先程見たような光景だ。迷族の形振り構わない保身の行動に白い目が向けられるが――
有無を言わせない佇まいでその場を制した。実に無駄な威光である。
「おのれいえろー! メンマの誓いを忘れたか!!」
「メンマの良さを延々語り続けたあれか? おかげで食傷気味である。
しばらくメンマは見たくない」
馬鹿な……。と唖然とする華蝶ブルーだが、袁紹が顔を顰めるのも無理は無い。
五蝶仮面結成に辺り、呼び出された四人はブルーから“メンマの誓い”に無理矢理付き合わされ。量にして数キロには届くであろうメンマを口に放り込まれている。
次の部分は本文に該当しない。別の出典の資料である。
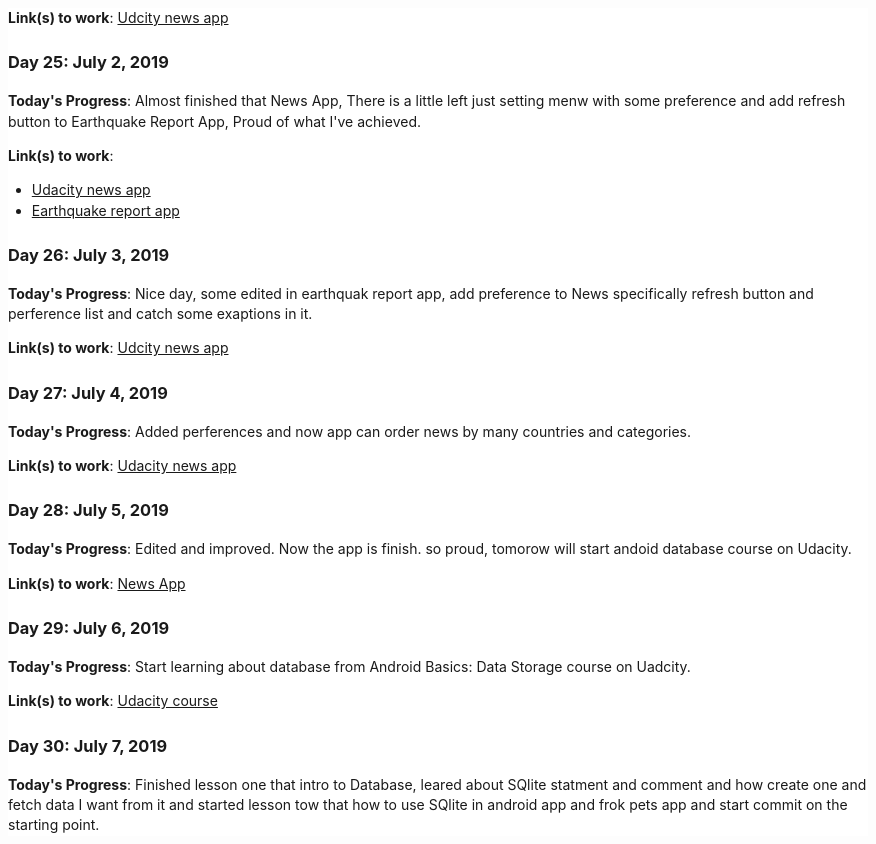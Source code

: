 **Link(s) to work**: [Udcity news app](https://github.com/MostafaSolimanMO/Udacity-News-App)


### Day 25: July 2, 2019

**Today's Progress**: Almost finished that News App, There is a little left just setting menw with some preference and add refresh button to Earthquake Report App, Proud of what I've achieved.

**Link(s) to work**:
- [Udacity news app](https://github.com/MostafaSolimanMO/Udacity-News-App/commit/2a4a2ebd0175dbd91e6edd605b9432123943b42e)
- [Earthquake report app](https://github.com/MostafaSolimanMO/Earthquake-Report-App/commit/e38979c9624e0ea8d5b3952a617abafd7c2673c1)



### Day 26: July 3, 2019

**Today's Progress**: Nice day, some edited in earthquak report app, add preference to News specifically refresh button and perference list and catch some exaptions in it.

**Link(s) to work**: [Udcity news app](https://github.com/MostafaSolimanMO/Udacity-News-App/commit/cfcba38d56acf3f1b18b01c946bddc8dcf069944)



### Day 27: July 4, 2019

**Today's Progress**: Added perferences and now app can order news by many countries and categories.

**Link(s) to work**: [Udacity news app](https://github.com/MostafaSolimanMO/News-App/commit/b2995d3590c13536cefdf2233820c41aa40ac7b2)



### Day 28: July 5, 2019

**Today's Progress**: Edited and improved. Now the app is finish. so proud, tomorow will start andoid database course on Udacity.

**Link(s) to work**: [News App](https://github.com/MostafaSolimanMO/News-App)



### Day 29: July 6, 2019

**Today's Progress**: Start learning about database from Android Basics: Data Storage course on Uadcity.

**Link(s) to work**: [Udacity course](https://classroom.udacity.com/courses/ud845)



### Day 30: July 7, 2019

**Today's Progress**: Finished lesson one that intro to Database, leared about SQlite statment and comment and how create one and fetch data I want from it and started lesson tow that how to use SQlite in android app and frok pets app and start commit on the starting point.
大食いな猪々子や恋も一品物を食べ続けるのは苦痛だったはずだ。終始無表情だった……。
そんな過程を経て結成された組織の絆など、脆くて当たり前だ。
「勝負有ったようね華蝶仮面。いえ、星!」
「いや、勝負はここからだ。それから私は趙雲という美女では無い」
此処に及んで尚も正体を隠そうとする華蝶仮面。桂花は無駄な悪足掻きと捉えた。
周りを兵士で囲み、猪々子も御輿も此方の味方、後は星の趣向品であるメンマを引き合いに出して、彼女を大人しくさせるだけ――
そんな勝利を確信した桂花の前で、華蝶仮面は懐から一枚の紙を取り出した。
先程自分が使った手の物だろうか、不審に思うも焦りは無い。この王佐の才に弱点など無いのだ。